R.A.F.T: Managing Email Rather Than Letting Email Manage You
This still stands: We can either process email effectively so that we can do our work, or we can let email be the work we do.
A note from Charlie: This post was published before I developed the S.T.A.R method, which is a much more effective way to handle the volume of email we get nowadays. 2007 was a much simpler era of email management.
Email has become the primary method of communication for most people in nearly all organizations. Unfortunately, too many of us have yet to really understand how to work with email, and the management of email correspondence has become a major source of work in and of itself.
As with most of the meaningful components of our work, there is tension from both ends: if we don't spend enough time filtering email, we miss deadlines and important information that is now being distributed solely through email. However, if we spend too much time messing with email, we end up with too little time to actually get any of the work we need to get done completed. As Aristotle keenly observed, the balance is in the middle.
Enter the R.A.F.T. method.
R.A.F.T. is a handy acronym for Read, Act, File, or Trash. Here's how it works:
Read
This one's self-explanatory. Briefly skim through the email and determine whether it's something that actually requires your attention. You'd be surprised how much doesn't. If it doesn't require your attention, Trash it immediately. If it does, move on.
Act
Does the email require you to do something? If it's a quick reply, do it, and file the message. If it is something that requires you to do something for the future, but not now, place it on your calendar, or whatever system you use to track suspenses, and file it.
File
If the message does not require action but needs to be referenced or filed, then File it. I still file messages in one of many different folders, but that's partially because I manage not only academic stuff but other careers as well.
Many productivity gurus are advocating dumping all messages in one big archive and relying on the mature search capabilities now available in most mail apps, but I have yet to make that transition. Do some experimentation to see which is right for you, but, above all, get the stuff out of your inbox.
Trash
Be merciless on unactionable, unimportant messages and get rid of them immediately.

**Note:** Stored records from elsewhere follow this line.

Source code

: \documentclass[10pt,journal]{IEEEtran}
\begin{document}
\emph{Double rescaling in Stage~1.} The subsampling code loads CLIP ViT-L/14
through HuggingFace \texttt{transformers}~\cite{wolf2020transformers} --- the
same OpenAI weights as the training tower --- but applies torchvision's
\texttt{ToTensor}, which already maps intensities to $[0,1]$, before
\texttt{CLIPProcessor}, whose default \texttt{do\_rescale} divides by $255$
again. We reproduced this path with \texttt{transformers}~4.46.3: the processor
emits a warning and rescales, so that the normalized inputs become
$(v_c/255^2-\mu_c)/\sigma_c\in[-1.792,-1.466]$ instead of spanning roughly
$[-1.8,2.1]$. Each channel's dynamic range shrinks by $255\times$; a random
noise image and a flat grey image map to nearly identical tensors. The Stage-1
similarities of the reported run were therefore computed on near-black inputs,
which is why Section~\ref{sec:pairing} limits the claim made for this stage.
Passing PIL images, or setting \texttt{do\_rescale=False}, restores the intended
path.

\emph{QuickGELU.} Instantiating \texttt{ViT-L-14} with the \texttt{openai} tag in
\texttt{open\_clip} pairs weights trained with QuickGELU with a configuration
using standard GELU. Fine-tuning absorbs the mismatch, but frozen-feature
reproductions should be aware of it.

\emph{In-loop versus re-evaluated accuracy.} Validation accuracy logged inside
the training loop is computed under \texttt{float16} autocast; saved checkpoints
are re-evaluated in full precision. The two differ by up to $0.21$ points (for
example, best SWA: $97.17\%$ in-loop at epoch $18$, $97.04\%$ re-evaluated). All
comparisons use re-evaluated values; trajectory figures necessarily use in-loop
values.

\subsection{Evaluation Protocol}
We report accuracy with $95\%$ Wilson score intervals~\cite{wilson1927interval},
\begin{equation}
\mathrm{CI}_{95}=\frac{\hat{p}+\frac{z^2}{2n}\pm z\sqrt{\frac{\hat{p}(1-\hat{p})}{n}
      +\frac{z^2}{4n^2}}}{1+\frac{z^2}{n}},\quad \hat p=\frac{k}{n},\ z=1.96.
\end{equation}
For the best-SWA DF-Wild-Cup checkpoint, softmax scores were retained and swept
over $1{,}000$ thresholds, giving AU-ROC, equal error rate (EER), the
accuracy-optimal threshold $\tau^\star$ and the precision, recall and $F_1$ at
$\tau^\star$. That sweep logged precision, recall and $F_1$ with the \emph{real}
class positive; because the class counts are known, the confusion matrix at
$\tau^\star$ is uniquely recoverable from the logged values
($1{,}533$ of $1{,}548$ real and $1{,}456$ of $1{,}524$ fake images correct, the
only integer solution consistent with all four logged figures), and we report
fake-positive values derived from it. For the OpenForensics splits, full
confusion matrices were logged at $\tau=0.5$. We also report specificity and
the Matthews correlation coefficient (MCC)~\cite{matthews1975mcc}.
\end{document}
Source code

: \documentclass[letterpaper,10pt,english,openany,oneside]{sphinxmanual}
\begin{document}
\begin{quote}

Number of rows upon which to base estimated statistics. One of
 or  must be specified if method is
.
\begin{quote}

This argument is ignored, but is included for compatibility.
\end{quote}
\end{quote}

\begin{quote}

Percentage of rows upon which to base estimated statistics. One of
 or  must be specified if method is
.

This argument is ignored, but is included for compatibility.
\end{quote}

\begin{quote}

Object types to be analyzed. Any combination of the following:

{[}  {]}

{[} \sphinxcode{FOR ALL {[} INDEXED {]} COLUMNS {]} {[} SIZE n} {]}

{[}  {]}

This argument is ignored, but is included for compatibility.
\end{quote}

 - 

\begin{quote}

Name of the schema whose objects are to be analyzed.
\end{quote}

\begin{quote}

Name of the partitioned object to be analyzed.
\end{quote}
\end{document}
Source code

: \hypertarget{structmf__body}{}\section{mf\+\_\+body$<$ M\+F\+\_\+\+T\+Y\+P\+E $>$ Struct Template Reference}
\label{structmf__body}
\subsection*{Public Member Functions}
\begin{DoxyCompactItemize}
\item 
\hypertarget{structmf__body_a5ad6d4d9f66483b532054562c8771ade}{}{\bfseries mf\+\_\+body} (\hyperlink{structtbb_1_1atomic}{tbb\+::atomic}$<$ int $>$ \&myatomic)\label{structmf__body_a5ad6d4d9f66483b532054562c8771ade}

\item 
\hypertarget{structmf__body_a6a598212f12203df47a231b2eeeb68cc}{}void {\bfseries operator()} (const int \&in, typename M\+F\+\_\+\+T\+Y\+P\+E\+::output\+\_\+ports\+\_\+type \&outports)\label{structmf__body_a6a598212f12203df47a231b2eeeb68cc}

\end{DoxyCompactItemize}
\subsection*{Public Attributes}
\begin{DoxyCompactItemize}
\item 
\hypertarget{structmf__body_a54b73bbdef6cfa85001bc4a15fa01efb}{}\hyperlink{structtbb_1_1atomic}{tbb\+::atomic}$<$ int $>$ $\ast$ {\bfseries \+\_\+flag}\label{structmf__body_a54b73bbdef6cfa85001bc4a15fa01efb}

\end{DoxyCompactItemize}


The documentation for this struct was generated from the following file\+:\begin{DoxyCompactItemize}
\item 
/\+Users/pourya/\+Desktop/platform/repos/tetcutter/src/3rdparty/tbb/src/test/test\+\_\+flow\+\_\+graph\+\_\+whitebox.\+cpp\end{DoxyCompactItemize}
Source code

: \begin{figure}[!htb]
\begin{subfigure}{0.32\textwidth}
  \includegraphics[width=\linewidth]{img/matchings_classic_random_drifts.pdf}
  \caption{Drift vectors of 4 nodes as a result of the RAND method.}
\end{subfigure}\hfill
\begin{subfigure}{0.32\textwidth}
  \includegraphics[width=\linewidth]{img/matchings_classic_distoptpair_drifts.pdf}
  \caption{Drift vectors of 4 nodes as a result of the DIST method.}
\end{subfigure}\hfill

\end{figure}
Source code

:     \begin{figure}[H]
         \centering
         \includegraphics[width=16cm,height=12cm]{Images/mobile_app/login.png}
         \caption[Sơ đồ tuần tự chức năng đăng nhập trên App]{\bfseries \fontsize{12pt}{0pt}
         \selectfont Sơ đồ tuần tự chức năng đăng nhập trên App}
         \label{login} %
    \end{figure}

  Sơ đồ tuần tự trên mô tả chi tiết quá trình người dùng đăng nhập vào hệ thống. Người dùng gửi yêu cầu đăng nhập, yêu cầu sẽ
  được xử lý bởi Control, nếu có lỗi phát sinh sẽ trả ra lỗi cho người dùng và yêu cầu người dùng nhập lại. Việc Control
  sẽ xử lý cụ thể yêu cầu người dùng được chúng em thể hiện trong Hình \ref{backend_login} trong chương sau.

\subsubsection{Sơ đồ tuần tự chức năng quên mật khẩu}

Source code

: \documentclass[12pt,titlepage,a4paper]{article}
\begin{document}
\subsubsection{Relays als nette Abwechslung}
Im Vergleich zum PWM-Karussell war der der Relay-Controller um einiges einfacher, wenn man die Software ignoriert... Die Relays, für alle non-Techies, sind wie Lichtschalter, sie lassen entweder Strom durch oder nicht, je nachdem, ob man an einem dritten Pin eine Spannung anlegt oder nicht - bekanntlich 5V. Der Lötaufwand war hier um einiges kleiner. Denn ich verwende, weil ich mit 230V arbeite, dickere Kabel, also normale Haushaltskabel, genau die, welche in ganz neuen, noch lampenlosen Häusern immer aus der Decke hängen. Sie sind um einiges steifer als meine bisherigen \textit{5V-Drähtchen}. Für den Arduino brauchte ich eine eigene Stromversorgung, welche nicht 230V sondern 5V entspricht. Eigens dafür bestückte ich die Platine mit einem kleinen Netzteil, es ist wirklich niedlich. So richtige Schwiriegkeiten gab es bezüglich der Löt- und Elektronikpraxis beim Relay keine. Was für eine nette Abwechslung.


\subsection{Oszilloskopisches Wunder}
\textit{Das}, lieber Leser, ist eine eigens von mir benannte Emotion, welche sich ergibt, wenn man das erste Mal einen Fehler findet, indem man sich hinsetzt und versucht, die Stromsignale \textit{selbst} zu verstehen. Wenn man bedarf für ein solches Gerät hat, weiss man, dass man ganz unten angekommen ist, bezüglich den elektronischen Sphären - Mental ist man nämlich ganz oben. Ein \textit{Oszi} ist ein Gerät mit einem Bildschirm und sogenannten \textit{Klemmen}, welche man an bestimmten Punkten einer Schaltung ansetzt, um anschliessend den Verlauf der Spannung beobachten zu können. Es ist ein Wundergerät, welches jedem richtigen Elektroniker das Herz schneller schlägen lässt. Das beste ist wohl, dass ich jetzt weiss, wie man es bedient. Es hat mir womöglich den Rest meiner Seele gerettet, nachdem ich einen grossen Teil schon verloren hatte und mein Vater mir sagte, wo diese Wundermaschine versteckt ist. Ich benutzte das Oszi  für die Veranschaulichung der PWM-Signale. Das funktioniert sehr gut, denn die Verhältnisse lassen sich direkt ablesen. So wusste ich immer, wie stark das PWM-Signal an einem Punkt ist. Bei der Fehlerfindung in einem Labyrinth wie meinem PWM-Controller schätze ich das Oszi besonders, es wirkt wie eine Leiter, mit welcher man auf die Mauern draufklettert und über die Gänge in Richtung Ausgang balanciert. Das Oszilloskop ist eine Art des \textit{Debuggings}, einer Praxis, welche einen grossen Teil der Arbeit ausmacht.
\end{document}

The goal here is to get your Inbox either empty or so that it contains messages that require some response of you. I've experimented with having @Action, @Response, and @Waiting mail folders and noticed that either I spent too much time shifting through them or that I forgot to check them regularly enough. I transitioned to letting actionable items sit in my Inbox, but to get the psychological release, all the stuff in there had to be stuff that required some sort of prolonged action. Despite it being somewhat of a task parking lot, the goal is still to get it to zero.
Of course, the R.A.F.T. method isn't anything special, and the elements of it are covered in GTD's processing system. However, "R.A.F.T." is a nice little mantra to help you through your Inbox.
Here are some other quick tips:
Don't check email first thing in the morning. Doing so starts your day off responding to external projects and actions rather than advancing internal projects. Do your work first and make other people wait their turn.
Turn off the auto-checker in your mail application if you use a computer-based email application. The threat of a notification alone is enough of a psychological distraction and the reaction is much like waiting for a punch that you know is coming. Again, rather than letting other people's issues distract you, check email only when you're ready and prepared to karate-chop your way through it. This also allows you to reference your email without having to deal with the inclination to check and read new messages when you should be completing your more important projects.
Check email twice a day (or as few times as possible). Tim's insight on this is dead-on. I check it about 30 minutes before lunch and about 30 minutes before the end of whatever time I determine I'm done working. Generally, this gives me enough time to respond to short messages, schedule a time to do longer messages and actions, and file messages in their appropriate folder with time left-over.
If you get one of those nervous-I-need-an-answer-right-now email messages that would give you peace of mind to answer, quickly respond with "Hey, I've got your message and am working on an answer. I will get back to you on X day with the information/answer you've requested."This response is generally sufficient to buy you some time while you work on the other stuff. Complete the tasks and projects you've decided you'd work on while you're at your peak. Figure out the answer to those types of email messages during an allocated time prior to the time you said you'd respond and respond then and only then.
We can either process email effectively so that we can do our work, or we can let email be the work we do.